Find the lines of data that contain the string "times", then list them.

········

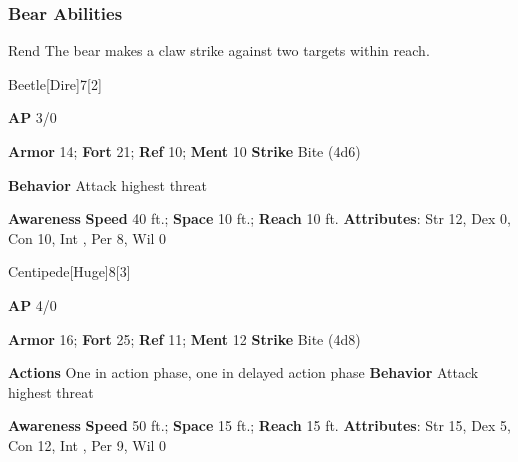 \subsubsection{Bear Abilities}

\begin{freeability}{Rend}
The bear makes a claw strike against two targets within reach.
\end{freeability}

\begin{monsection}{Beetle}[Dire]{7}[2]
\vspace{-1em}\vspace{-1em}
\begin{spellcontent}
\begin{spelltargetinginfo}
{\textbf{AP} 3/0}

\pari \textbf{Armor} 14;
\textbf{Fort} 21;
\textbf{Ref} 10;
\textbf{Ment} 10
\pari \textbf{Strike} Bite  (4d6)



\pari \textbf{Behavior} Attack highest threat
\end{spelltargetinginfo}
\end{spellcontent}

\begin{monsterfooter}
\pari \textbf{Awareness} 
\pari \textbf{Speed} 40 ft.;
\textbf{Space} 10 ft.;
\textbf{Reach} 10 ft.
\pari \textbf{Attributes}:
Str 12,
Dex 0,
Con 10,
Int ,
Per 8,
Wil 0
\end{monsterfooter}
\end{monsection}

\begin{monsection}{Centipede}[Huge]{8}[3]
\vspace{-1em}\vspace{-1em}
\begin{spellcontent}
\begin{spelltargetinginfo}
{\textbf{AP} 4/0}

\pari \textbf{Armor} 16;
\textbf{Fort} 25;
\textbf{Ref} 11;
\textbf{Ment} 12
\pari \textbf{Strike} Bite  (4d8)


\pari \textbf{Actions} One in action phase, one in delayed action phase
\pari \textbf{Behavior} Attack highest threat
\end{spelltargetinginfo}
\end{spellcontent}

\begin{monsterfooter}
\pari \textbf{Awareness} 
\pari \textbf{Speed} 50 ft.;
\textbf{Space} 15 ft.;
\textbf{Reach} 15 ft.
\pari \textbf{Attributes}:
Str 15,
Dex 5,
Con 12,
Int ,
Per 9,
Wil 0
\end{monsterfooter}
\end{monsection}

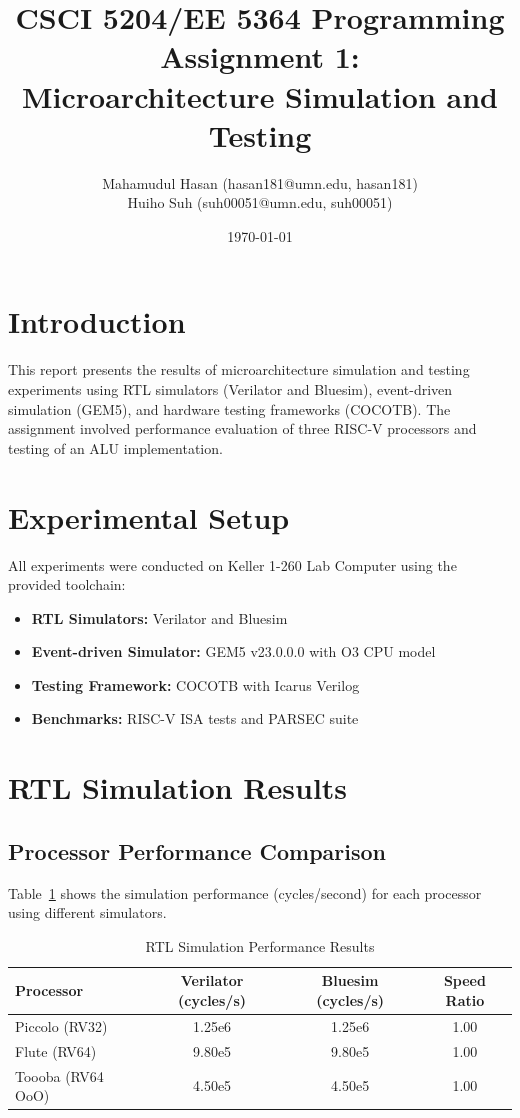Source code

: \documentclass[11pt]{article}
\title{CSCI 5204/EE 5364 Programming Assignment 1:\\
Microarchitecture Simulation and Testing}
\author{
    Mahamudul Hasan (hasan181@umn.edu, hasan181) \\
    Huiho Suh (suh00051@umn.edu, suh00051) \\
}
\date{\today}
\begin{document}
\maketitle

\section{Introduction}

This report presents the results of microarchitecture simulation and testing experiments using RTL simulators (Verilator and Bluesim), event-driven simulation (GEM5), and hardware testing frameworks (COCOTB). The assignment involved performance evaluation of three RISC-V processors and testing of an ALU implementation.

\section{Experimental Setup}

All experiments were conducted on Keller 1-260 Lab Computer using the provided toolchain:
\begin{itemize}
    \item \textbf{RTL Simulators:} Verilator and Bluesim
    \item \textbf{Event-driven Simulator:} GEM5 v23.0.0.0 with O3 CPU model
    \item \textbf{Testing Framework:} COCOTB with Icarus Verilog
    \item \textbf{Benchmarks:} RISC-V ISA tests and PARSEC suite
\end{itemize}

\section{RTL Simulation Results}

\subsection{Processor Performance Comparison}

Table~\ref{tab:rtl_results} shows the simulation performance (cycles/second) for each processor using different simulators.

\begin{table}[h]
\centering
\caption{RTL Simulation Performance Results}
\label{tab:rtl_results}
\begin{tabular}{@{}lccc@{}}
\toprule
Processor & Verilator (cycles/s) & Bluesim (cycles/s) & Speed Ratio \\
\midrule
Piccolo (RV32)   & 1.25e6 & 1.25e6 & 1.00 \\
Flute (RV64)     & 9.80e5 & 9.80e5 & 1.00 \\
Toooba (RV64 OoO) & 4.50e5 & 4.50e5 & 1.00 \\
\bottomrule
\end{tabular}
\end{table}
\end{document}

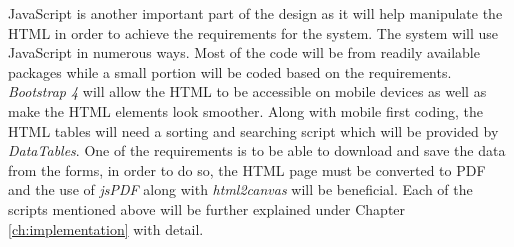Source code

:\documentclass[../main.tex]{subfiles}
\begin{document}
\raggedright
JavaScript is another important part of the design as it will help manipulate the HTML in order to achieve the requirements for the system. The system will use JavaScript in numerous ways. Most of the code will be from readily available packages while a small portion will be coded based on the requirements. \textit{Bootstrap 4}\cite{bootstrapfour} will allow the HTML to be accessible on mobile devices as well as make the HTML elements look smoother. Along with mobile first coding, the HTML tables will need a sorting and searching script which will be provided by \textit{DataTables}\cite{datatables}. One of the requirements is to be able to download and save the data from the forms, in order to do so, the HTML page must be converted to PDF and the use of \textit{jsPDF}\cite{jsPDF} along with \textit{html2canvas}\cite{htmlcanvas} will be beneficial. Each of the scripts mentioned above will be further explained under Chapter \ref{ch:implementation} with detail.
\end{document}
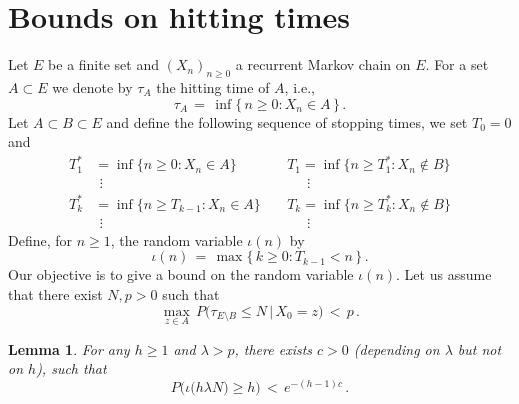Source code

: \documentclass[a4paper,12pt]{article}
\newtheorem{lemma}[theorem]{Lemma}
\theoremstyle{definition}
\theoremstyle{remark}
\def \l {\lambda}
\begin{document}
\section{Bounds on hitting times}
Let $E$ be a finite set and $(X_n)_{n\geq 0}$ a recurrent Markov chain on $E$.
For a set $A\subset E$ we denote by $\tau_A$ the hitting time of $A$,
i.e.,
$$\tau_A\,=\,\inf\big\lbrace\,n\geq 0:X_n\in A\,\big\rbrace\,.$$
Let $A\subset B\subset E$ and
define the following sequence of stopping times, 
we set $T_0=0$ and 
\begin{align*}
T^*_1&=\inf\big\lbrace
n\geq0:
X_n\in A
\big\rbrace\qquad
&&T_1=\inf\big\lbrace
n\geq T^*_1:
X_n\not\in B
\big\rbrace\\
&\ \, \vdots &&\ \ \quad\vdots\\
T^*_k&=\inf\big\lbrace
n\geq T_{k-1}:
X_n\in A
\big\rbrace\ 
&&T_k=\inf\big\lbrace
n\geq T^*_k:
X_n\not\in B
\big\rbrace\\
&\ \, \vdots &&\ \ \quad\vdots
\end{align*}
Define, for $n\geq1$, the random variable $\iota(n)$ by 
$$\iota(n)\,=\,\max\big\lbrace\,  
k\geq0 : T_{k-1}< n
\,\big\rbrace\,.$$
Our objective is to give a bound 
on the random variable $\iota(n)$.
Let us assume that there exist $N,p>0$ such that
$$\max_{z\in A}\,P\big(
\tau_{E\setminus B}\leq N\,\big|\, X_0=z
\big)\,<\,p\,.$$
\begin{lemma}\label{nbhits}
For any $h\geq 1$ and $\l> p$,
there exists $c>0$ (depending on $\l$ but not on $h$), such that
$$P\Big(
\iota\big(h\l N \big)\geq h
\Big)\,<\,e^{-(h-1)c}\,.
$$
\end{lemma}
\end{document}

········

EXERCISE OUTPUT =
\section{Bounds on hitting times}
define the following sequence of stopping times, 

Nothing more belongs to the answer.